Endangered Wildlife Trust CEO Yolan Friedman said South Africa had long recognised the grasslands of Mpumalanga, KwaZulu-Natal and Free State were “incredibly important” to South Africa’s natural heritage.

“The grasslands are important water sources, and home to a range of production sectors that underpin economic development. In the case of Mabola, the Protected Environment falls inside a strategic water source area which feeds some of South Africa’s biggest rivers,” said Friedmann.

“Moreover, protected areas not only help protect our biodiversity – particularly our incredible wildlife – and important natural ecosystems, but are also a key part of South Africa’s reputation as a global tourist destination.”

Mashile Phalane, spokesperson for the Mining and Environmental Justice Community Network of South Africa (MEJCON-SA) said the judgement was a victory for environmental justice.

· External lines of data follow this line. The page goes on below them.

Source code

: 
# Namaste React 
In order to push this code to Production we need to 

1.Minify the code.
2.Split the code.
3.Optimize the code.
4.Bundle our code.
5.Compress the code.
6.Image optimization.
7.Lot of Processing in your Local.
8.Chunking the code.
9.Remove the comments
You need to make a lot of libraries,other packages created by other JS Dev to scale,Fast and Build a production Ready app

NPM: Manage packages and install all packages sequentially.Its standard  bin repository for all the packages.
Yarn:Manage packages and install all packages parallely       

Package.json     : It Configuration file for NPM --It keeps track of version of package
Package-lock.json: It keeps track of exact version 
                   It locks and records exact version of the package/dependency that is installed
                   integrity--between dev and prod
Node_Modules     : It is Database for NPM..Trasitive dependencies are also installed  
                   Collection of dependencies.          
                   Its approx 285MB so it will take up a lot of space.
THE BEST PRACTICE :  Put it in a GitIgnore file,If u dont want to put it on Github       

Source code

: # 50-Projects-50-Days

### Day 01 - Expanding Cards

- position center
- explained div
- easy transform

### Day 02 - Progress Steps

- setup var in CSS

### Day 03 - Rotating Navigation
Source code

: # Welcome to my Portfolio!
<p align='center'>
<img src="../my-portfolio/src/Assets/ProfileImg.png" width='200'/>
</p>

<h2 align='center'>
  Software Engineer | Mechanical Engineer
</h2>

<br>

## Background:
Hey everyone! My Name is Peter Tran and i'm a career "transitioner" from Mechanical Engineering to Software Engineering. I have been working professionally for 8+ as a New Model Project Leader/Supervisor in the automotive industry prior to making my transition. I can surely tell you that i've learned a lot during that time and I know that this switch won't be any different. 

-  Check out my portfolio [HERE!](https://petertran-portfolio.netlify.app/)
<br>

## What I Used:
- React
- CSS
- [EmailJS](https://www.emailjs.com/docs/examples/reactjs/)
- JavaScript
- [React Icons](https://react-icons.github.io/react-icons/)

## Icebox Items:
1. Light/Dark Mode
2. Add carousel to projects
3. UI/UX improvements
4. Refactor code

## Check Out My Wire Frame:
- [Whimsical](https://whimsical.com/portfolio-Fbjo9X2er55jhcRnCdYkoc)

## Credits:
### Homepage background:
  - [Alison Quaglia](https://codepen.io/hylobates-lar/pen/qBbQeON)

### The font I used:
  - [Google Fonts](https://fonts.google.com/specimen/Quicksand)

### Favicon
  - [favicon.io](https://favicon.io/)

“We want to see protected areas actually protected against mining by our government as custodians of the environment on behalf of all South Africans. This custodianship is violated if decisions that have such important consequences are taken behind closed doors,” Phalane said.

“MEJCON-SA is deeply invested in issues of accountability. This judgement reinforces the fundamental importance of fair and transparent decision making.”

Catherine Horsfield, attorney and mining programme head at the Centre for Environmental Rights, welcomed the judgement.

“It confirms to government and to all developers proposing heavily polluting projects in environmentally sensitive areas in South Africa that exceptional circumstances must be shown to exist to justify that proposed development,” Horsfield said.

“South Africa is a water-stressed country, and the Mabola Protected Environment, where the coal mine would be located, has particular hydrological significance for the country as a whole.

“The judgement also confirms the foundational principles of our law that went awry when the ministers made their decisions to permit mining here. These are that no decision of this magnitude can be made unless a fair, proper and transparent decision-making process has been followed.”


  • The environmental organisations submitted the worst environmental impact of coal mining would possibly manifest 45 years after mining stopped, when the mine voids were filled and the mines started to decant toxic acid mine drainage.
  • The Mabola Protected Environment consists of wetlands, pans and endangered grassland ecosystems, is the source of the Tugela, Vaal and Pongola rivers and has been identified as one of South Africa’s 21 strategic water source areas.